Required work: Look through the entries below, please, and copy every line with the word "stromu".

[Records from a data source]
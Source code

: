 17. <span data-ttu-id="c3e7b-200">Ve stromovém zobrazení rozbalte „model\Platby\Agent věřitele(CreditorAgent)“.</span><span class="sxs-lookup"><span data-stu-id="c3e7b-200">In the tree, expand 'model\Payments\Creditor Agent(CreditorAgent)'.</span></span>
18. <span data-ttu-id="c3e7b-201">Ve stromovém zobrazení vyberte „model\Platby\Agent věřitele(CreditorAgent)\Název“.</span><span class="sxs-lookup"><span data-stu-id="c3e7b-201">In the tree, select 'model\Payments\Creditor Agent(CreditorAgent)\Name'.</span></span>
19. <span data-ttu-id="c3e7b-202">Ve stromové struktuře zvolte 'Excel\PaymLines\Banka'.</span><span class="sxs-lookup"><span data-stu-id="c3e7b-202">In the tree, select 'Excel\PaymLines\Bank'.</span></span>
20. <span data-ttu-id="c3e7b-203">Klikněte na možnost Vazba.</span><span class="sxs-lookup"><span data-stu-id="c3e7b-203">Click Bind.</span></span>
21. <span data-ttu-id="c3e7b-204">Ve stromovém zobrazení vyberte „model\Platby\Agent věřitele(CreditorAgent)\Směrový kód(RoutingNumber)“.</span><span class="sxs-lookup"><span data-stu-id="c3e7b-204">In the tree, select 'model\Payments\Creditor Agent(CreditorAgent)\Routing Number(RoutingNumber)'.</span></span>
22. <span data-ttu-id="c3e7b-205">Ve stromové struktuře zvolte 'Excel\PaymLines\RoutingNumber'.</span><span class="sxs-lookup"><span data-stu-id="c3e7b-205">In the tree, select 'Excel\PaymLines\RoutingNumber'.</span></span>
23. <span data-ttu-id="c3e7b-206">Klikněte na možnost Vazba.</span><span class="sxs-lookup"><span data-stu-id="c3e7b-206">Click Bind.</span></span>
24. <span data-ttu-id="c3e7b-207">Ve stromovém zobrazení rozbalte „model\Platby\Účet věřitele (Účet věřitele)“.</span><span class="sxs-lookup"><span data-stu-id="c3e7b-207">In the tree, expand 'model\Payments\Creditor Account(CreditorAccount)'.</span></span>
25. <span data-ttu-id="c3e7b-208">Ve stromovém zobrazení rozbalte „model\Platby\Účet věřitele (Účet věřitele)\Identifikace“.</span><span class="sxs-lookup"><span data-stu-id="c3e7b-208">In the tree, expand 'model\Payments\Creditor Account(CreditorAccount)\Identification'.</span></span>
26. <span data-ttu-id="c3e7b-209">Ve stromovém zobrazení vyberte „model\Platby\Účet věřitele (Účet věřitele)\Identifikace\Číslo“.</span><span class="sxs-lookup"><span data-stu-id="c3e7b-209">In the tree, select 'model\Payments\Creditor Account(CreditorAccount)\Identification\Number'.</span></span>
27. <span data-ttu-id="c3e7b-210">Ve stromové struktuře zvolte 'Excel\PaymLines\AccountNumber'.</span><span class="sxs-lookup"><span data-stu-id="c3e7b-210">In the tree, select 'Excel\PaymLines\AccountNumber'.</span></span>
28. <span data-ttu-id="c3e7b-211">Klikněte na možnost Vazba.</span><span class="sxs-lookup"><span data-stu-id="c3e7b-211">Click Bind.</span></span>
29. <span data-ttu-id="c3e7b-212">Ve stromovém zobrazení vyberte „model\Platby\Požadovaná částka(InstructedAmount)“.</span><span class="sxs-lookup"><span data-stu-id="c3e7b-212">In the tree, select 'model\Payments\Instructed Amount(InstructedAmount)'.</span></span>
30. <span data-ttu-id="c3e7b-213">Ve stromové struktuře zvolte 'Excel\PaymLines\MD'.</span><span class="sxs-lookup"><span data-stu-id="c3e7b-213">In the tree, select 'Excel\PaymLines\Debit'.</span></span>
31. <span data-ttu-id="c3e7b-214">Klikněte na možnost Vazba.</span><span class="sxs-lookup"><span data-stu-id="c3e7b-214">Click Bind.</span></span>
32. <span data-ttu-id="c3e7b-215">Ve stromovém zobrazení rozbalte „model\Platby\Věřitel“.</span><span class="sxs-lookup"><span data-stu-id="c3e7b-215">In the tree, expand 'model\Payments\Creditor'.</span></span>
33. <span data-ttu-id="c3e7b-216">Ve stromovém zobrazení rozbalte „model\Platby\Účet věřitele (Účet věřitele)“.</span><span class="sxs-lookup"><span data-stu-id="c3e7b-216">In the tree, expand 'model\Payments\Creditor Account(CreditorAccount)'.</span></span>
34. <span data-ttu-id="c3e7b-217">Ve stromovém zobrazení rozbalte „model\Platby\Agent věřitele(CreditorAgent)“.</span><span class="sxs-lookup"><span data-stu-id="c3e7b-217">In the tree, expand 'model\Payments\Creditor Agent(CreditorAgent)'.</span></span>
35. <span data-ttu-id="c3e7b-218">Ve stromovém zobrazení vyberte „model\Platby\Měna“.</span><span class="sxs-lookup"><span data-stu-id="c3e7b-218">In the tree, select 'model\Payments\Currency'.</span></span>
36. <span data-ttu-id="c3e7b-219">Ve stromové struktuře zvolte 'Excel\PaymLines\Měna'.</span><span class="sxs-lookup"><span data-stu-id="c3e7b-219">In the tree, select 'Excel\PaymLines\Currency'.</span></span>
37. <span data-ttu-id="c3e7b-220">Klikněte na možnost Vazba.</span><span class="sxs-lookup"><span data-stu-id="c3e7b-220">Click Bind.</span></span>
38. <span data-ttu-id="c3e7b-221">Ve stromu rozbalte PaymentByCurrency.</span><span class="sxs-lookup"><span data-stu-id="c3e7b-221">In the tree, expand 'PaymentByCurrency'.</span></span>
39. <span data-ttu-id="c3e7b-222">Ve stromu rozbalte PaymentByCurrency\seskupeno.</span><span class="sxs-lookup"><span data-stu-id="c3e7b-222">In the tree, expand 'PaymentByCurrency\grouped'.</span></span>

Written solution:
38. <span data-ttu-id="c3e7b-221">Ve stromu rozbalte PaymentByCurrency.</span><span class="sxs-lookup"><span data-stu-id="c3e7b-221">In the tree, expand 'PaymentByCurrency'.</span></span>
39. <span data-ttu-id="c3e7b-222">Ve stromu rozbalte PaymentByCurrency\seskupeno.</span><span class="sxs-lookup"><span data-stu-id="c3e7b-222">In the tree, expand 'PaymentByCurrency\grouped'.</span></span>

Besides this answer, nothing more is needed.